Desta vez, o ex-campeão nacional de kitesurf vai tentar fazer a travessia de 1 500 quilómetros que separa os Açores de Portugal continental. A partida de Ponta Delgada, São Miguel, está agendada para hoje, dia 4, garantindo ventos favoráveis e lua cheia – “um candeeiro natural” – durante a maior parte das noites do desafio, que poderá prolongar-se por cinco a dez dias. Tudo depende da força do vento. O objetivo é desembarcar em Lisboa, mas pode ser conduzido a outras paragens, mais a norte ou a sul.

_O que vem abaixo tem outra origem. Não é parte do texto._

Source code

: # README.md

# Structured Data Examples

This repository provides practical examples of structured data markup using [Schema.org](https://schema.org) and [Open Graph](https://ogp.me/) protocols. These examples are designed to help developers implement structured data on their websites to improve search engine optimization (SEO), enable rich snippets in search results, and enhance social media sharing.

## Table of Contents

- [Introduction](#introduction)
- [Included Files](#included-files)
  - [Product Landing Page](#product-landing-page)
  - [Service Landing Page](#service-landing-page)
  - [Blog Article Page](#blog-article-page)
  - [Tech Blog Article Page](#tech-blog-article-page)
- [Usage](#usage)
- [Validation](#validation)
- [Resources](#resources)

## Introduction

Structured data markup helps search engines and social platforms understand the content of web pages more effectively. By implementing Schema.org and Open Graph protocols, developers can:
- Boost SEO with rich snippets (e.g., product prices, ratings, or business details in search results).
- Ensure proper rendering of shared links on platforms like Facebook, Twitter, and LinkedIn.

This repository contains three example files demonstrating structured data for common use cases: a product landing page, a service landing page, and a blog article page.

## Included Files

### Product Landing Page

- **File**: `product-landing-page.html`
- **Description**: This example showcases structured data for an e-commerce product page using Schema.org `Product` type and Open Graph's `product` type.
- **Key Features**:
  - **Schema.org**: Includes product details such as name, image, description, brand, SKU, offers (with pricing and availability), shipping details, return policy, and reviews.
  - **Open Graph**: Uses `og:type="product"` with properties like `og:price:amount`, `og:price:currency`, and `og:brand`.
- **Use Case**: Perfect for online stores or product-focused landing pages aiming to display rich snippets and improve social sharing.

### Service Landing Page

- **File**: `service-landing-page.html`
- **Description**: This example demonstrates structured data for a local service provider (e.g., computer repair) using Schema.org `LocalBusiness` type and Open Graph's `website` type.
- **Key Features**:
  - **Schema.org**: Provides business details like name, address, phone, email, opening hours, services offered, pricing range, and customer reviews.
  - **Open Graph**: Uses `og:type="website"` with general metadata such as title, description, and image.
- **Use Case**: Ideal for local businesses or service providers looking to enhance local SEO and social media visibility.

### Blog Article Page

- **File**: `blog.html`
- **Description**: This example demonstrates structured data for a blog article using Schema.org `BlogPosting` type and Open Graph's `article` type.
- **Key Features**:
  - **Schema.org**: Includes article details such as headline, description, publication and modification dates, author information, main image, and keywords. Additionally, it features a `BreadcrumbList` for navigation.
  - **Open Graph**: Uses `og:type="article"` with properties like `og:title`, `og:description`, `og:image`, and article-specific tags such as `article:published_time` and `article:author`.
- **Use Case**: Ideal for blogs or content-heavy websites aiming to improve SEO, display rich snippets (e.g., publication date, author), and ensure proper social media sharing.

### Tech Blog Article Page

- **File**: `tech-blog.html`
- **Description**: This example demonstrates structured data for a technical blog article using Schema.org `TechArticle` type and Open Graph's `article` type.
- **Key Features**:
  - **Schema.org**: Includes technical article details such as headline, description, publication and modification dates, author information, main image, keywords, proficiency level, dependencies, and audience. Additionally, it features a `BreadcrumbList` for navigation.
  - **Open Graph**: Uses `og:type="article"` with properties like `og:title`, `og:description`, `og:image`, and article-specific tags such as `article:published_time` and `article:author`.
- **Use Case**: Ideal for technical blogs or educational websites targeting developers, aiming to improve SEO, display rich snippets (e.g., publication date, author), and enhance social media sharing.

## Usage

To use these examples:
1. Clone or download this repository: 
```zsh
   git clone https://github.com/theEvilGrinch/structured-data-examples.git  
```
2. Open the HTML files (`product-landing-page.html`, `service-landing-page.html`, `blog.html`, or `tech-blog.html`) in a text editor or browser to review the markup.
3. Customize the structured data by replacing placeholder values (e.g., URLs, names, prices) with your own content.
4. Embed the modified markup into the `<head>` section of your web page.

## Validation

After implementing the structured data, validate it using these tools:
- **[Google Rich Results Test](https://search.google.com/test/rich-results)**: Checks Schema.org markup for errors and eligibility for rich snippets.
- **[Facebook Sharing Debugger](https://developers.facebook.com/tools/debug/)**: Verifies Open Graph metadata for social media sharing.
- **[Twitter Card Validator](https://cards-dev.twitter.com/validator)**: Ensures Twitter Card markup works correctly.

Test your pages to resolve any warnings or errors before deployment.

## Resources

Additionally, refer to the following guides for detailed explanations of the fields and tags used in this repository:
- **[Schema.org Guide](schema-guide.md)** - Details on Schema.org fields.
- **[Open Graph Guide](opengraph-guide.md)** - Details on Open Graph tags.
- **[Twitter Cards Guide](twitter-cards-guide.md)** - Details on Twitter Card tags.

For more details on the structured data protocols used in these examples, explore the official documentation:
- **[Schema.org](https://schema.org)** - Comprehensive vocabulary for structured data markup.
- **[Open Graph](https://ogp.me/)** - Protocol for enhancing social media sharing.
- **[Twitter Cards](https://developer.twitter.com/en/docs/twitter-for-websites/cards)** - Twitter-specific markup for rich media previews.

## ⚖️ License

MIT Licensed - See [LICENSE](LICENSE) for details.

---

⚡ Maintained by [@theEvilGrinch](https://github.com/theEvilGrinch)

Nos últimos seis meses, o atleta lisboeta de 34 anos treinou seis horas diárias. A exigência da travessia levou Lufada (como é tratado pelos amigos) a convidar uma atleta para participar consigo na aventura: a detentora do recorde feminino da maior viagem de kitesurf sem paragens, a alemã Anke Brandt, 33 anos, que ligou o Bahrein a Abu Dhabi (489 km em 30 horas).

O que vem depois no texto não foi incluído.